─── Available records ───
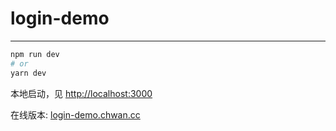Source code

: # login-demo
-- -


```bash
npm run dev
# or
yarn dev
```
本地启动，见 [http://localhost:3000](http://localhost:3000)

在线版本: [login-demo.chwan.cc](https://login-demo.chwan.cc)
───
** Work item **
Gather all lines from the records above in which "demo" appears.

** Reply **
: # login-demo
在线版本: [login-demo.chwan.cc](https://login-demo.chwan.cc)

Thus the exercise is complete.